Task details: Going through the listing below, tally the lines that contain the word "murah" and give only that figure.

Extracted data:

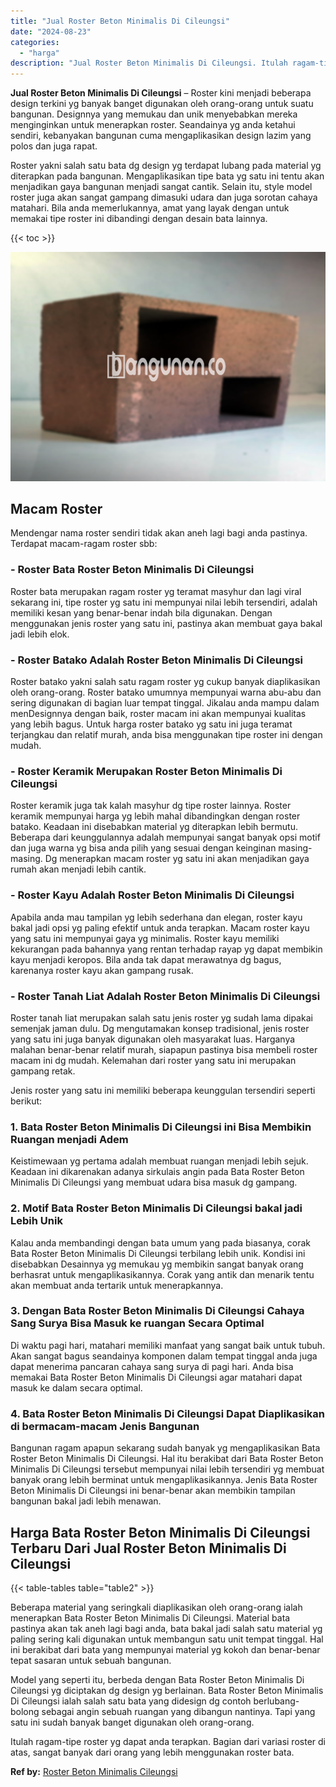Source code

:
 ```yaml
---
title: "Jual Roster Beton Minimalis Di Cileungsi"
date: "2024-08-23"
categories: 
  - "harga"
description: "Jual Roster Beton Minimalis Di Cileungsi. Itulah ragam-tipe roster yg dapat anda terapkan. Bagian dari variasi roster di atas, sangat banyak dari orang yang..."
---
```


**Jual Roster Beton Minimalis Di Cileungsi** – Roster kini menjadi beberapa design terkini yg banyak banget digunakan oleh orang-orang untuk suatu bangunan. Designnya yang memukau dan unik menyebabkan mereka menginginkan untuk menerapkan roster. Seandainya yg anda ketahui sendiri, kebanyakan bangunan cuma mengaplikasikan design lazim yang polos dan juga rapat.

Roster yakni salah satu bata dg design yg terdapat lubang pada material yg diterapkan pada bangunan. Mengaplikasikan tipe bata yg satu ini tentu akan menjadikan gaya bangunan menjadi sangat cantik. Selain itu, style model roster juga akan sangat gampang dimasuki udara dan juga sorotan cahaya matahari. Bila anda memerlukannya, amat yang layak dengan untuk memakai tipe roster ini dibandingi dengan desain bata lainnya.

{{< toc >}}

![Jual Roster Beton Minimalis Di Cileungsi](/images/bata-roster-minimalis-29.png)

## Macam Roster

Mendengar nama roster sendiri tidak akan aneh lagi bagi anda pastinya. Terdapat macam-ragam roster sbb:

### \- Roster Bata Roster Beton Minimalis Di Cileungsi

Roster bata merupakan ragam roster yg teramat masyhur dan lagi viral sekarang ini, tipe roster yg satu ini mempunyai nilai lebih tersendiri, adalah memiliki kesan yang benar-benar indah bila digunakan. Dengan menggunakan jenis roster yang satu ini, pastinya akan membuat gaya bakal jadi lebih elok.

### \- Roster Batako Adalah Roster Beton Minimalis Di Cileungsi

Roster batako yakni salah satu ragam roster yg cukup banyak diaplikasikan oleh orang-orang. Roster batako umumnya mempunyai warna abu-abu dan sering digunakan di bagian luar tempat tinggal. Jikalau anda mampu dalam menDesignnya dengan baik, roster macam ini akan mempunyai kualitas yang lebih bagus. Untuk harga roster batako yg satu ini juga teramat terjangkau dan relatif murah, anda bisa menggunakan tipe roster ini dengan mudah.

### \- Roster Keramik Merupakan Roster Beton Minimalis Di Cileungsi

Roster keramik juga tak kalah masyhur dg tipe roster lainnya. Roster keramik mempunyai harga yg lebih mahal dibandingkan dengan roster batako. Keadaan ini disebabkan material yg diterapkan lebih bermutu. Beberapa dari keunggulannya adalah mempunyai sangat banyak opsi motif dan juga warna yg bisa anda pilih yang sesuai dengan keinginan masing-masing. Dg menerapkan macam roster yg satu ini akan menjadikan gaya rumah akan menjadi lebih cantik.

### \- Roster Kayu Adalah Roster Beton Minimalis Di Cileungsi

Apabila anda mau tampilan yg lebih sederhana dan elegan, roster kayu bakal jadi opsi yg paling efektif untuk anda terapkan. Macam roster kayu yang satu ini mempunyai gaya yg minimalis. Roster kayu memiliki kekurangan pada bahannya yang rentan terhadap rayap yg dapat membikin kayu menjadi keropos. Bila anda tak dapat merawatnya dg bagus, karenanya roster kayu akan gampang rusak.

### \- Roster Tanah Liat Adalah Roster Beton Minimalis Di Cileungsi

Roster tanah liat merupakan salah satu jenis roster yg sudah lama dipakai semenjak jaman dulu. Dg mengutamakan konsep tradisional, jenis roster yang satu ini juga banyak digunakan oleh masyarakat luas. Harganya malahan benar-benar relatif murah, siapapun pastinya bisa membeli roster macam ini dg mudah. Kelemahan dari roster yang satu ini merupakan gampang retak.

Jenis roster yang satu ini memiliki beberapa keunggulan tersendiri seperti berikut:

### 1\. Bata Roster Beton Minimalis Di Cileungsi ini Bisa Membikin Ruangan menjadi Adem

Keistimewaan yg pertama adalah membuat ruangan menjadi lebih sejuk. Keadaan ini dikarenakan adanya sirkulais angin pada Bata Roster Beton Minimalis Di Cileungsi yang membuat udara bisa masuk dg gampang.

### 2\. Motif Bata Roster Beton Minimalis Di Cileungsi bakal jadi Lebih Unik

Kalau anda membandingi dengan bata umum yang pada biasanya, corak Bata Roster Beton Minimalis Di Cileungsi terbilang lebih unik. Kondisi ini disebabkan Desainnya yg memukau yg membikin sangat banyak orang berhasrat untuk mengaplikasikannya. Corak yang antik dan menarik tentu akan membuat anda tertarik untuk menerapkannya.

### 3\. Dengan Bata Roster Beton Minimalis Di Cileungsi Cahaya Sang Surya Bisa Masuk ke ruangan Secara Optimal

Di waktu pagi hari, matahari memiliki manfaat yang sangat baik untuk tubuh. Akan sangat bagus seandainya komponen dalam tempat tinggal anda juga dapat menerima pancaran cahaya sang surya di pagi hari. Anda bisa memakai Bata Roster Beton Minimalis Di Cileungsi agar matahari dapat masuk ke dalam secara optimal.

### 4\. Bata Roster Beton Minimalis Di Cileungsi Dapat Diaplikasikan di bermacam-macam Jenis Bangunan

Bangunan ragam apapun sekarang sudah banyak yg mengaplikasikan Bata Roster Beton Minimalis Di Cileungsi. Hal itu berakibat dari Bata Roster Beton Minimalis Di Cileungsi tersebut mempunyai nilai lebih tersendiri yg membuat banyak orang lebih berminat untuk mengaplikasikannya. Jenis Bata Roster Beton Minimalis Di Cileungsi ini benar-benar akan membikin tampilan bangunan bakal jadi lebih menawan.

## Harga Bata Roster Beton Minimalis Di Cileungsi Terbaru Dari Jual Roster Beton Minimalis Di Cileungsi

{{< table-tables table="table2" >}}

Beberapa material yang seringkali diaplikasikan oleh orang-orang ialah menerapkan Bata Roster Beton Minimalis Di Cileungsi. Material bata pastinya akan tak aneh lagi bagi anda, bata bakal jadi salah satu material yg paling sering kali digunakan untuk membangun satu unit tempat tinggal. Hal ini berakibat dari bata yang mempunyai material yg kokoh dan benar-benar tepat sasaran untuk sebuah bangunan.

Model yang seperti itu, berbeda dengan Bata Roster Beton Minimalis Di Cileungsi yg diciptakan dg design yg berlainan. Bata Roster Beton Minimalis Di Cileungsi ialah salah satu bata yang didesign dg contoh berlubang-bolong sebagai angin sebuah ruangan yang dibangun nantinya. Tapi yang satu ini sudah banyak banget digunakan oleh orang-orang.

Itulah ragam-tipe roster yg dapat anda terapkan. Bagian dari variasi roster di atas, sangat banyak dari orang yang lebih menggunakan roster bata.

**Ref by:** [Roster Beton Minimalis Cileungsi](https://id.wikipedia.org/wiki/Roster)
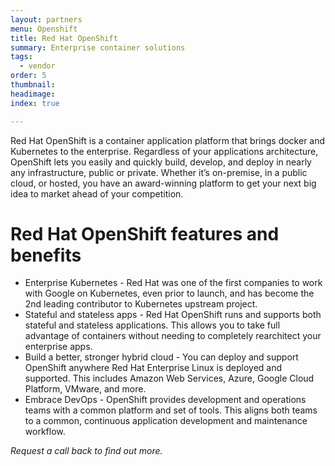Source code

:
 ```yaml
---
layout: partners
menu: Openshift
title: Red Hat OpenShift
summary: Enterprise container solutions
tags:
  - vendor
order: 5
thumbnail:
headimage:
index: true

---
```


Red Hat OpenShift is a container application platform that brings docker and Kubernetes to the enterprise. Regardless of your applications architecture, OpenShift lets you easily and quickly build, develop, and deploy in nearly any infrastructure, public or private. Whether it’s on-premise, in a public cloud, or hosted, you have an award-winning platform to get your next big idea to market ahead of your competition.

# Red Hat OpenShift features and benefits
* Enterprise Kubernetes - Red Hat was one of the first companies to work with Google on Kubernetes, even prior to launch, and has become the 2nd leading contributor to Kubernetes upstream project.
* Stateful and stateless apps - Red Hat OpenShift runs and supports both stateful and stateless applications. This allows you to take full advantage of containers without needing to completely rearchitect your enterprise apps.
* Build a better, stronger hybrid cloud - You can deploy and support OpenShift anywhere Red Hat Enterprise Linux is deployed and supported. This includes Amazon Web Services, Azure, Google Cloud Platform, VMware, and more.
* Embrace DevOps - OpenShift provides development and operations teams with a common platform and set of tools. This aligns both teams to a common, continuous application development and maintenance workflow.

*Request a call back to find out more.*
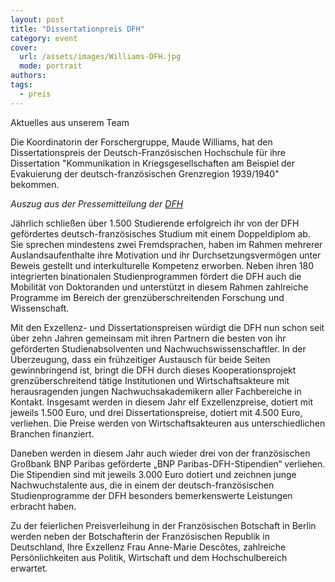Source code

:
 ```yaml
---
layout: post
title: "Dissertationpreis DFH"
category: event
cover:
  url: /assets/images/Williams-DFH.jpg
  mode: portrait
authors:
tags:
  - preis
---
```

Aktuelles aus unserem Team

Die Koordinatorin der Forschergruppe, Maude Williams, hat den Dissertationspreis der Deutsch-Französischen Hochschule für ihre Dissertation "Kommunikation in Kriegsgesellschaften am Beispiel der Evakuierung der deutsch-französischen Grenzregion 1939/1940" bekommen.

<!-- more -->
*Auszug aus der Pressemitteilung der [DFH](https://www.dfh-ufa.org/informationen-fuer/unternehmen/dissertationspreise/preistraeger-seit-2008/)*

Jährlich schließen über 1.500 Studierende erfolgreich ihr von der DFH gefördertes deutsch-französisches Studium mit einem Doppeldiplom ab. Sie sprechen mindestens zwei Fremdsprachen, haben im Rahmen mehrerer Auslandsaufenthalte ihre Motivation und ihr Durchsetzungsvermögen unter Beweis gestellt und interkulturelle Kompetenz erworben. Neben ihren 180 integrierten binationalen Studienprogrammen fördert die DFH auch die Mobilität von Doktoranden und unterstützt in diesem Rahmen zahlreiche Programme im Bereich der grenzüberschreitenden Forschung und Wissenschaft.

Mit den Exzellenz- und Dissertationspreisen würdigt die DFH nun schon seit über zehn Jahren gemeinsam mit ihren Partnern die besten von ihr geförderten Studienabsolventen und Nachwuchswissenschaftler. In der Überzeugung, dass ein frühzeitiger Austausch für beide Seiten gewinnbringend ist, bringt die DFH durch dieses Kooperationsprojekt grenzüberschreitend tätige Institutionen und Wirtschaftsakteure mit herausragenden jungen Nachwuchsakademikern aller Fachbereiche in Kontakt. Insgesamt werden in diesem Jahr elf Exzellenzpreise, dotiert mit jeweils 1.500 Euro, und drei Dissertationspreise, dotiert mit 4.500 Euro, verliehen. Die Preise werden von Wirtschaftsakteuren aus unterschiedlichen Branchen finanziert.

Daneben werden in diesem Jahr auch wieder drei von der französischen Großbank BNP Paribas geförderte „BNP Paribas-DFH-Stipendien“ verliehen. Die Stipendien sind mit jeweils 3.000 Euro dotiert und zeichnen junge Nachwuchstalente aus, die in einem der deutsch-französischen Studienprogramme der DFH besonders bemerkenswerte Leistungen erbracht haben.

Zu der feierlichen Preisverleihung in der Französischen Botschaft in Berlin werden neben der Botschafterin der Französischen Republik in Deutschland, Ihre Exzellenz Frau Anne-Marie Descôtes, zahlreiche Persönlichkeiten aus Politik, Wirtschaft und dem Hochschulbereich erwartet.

--

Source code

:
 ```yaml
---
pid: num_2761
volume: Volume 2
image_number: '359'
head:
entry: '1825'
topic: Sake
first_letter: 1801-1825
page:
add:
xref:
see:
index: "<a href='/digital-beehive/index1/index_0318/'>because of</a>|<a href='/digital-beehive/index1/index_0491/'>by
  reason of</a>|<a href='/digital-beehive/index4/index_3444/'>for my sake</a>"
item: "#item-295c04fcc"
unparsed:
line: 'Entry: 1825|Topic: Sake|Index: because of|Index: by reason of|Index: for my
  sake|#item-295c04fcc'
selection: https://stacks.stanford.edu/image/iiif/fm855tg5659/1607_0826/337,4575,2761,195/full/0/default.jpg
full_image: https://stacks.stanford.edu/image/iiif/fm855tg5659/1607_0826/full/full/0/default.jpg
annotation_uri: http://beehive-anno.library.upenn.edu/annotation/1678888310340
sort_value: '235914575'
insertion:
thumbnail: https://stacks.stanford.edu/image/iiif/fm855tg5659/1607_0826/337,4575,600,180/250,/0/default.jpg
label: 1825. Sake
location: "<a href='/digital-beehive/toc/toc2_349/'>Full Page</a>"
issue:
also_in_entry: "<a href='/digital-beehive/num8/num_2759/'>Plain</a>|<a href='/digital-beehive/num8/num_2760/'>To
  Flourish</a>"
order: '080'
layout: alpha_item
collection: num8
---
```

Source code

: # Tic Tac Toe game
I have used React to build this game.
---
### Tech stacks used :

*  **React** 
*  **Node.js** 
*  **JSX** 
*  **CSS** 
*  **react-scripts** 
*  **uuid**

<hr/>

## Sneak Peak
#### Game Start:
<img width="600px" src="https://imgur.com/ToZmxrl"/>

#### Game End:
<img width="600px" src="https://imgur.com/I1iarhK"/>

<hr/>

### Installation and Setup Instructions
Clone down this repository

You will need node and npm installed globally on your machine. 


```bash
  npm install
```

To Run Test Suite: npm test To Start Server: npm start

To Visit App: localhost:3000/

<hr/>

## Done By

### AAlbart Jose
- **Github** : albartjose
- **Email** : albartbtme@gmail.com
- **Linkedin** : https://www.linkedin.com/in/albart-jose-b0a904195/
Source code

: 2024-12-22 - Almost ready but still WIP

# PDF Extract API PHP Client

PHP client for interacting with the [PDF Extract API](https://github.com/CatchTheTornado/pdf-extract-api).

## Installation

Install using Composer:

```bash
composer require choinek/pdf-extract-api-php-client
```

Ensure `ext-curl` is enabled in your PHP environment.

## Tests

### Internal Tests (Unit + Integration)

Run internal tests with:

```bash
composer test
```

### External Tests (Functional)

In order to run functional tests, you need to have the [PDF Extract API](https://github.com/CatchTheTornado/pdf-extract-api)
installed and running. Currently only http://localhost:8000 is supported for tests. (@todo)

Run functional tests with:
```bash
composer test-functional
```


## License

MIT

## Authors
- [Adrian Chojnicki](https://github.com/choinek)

==

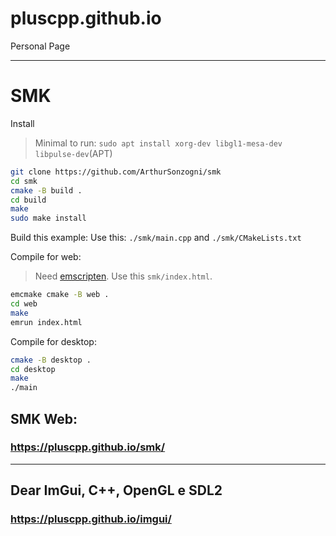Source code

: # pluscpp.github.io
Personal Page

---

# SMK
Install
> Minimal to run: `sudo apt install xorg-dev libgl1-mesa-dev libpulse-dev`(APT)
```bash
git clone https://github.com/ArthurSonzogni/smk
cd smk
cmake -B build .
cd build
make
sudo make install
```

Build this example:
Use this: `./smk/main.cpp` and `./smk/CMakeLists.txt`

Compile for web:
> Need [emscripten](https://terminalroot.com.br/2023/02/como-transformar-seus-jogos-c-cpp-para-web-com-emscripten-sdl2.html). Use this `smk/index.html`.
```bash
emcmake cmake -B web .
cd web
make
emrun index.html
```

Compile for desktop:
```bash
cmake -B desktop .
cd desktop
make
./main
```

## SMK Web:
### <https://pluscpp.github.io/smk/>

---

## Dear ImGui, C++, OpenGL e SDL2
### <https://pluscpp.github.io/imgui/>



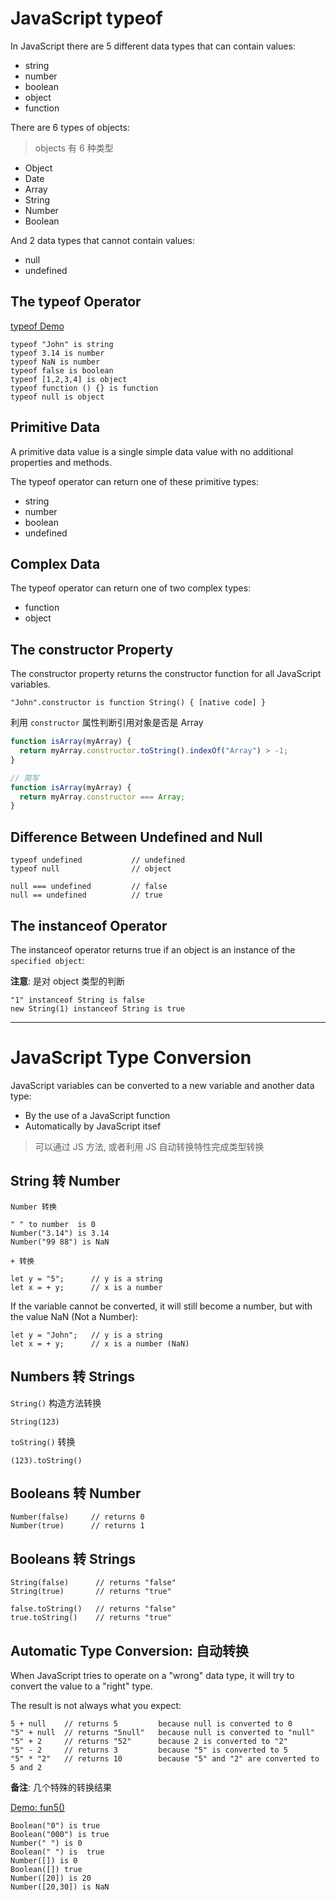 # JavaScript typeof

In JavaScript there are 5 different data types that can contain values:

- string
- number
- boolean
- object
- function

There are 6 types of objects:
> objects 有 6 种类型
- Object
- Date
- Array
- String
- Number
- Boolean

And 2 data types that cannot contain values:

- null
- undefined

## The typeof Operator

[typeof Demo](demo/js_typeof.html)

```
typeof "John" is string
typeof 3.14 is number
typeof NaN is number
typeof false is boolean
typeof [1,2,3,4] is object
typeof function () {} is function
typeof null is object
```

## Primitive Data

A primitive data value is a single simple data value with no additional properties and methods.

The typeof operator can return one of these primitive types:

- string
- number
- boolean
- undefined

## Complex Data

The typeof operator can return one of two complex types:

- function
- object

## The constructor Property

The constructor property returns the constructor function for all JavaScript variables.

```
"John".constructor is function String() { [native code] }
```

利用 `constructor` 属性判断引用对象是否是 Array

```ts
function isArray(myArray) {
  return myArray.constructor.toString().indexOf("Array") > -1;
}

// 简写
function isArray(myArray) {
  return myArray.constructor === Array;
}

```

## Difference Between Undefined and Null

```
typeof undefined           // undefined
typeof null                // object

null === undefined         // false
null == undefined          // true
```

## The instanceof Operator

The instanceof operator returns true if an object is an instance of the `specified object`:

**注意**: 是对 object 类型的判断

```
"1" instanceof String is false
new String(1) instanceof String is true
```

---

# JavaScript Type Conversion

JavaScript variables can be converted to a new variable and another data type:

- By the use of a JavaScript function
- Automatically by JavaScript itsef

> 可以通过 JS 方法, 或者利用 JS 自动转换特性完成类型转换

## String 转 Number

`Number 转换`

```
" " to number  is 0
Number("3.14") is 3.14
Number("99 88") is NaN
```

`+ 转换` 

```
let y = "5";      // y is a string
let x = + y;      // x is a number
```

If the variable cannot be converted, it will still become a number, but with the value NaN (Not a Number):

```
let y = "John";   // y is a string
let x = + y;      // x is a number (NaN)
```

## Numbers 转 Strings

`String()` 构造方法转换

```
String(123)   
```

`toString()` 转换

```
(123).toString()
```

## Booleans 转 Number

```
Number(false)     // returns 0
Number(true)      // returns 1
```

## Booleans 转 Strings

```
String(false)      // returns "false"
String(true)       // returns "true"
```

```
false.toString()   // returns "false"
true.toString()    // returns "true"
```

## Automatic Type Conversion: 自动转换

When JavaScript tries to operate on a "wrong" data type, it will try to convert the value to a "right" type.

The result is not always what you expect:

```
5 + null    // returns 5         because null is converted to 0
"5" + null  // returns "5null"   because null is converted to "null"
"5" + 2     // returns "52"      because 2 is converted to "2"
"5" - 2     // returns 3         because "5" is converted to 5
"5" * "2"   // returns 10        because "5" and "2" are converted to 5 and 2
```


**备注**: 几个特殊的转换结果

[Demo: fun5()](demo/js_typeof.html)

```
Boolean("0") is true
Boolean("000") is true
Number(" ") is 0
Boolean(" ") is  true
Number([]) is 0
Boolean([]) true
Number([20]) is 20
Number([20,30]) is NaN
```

Answer: 2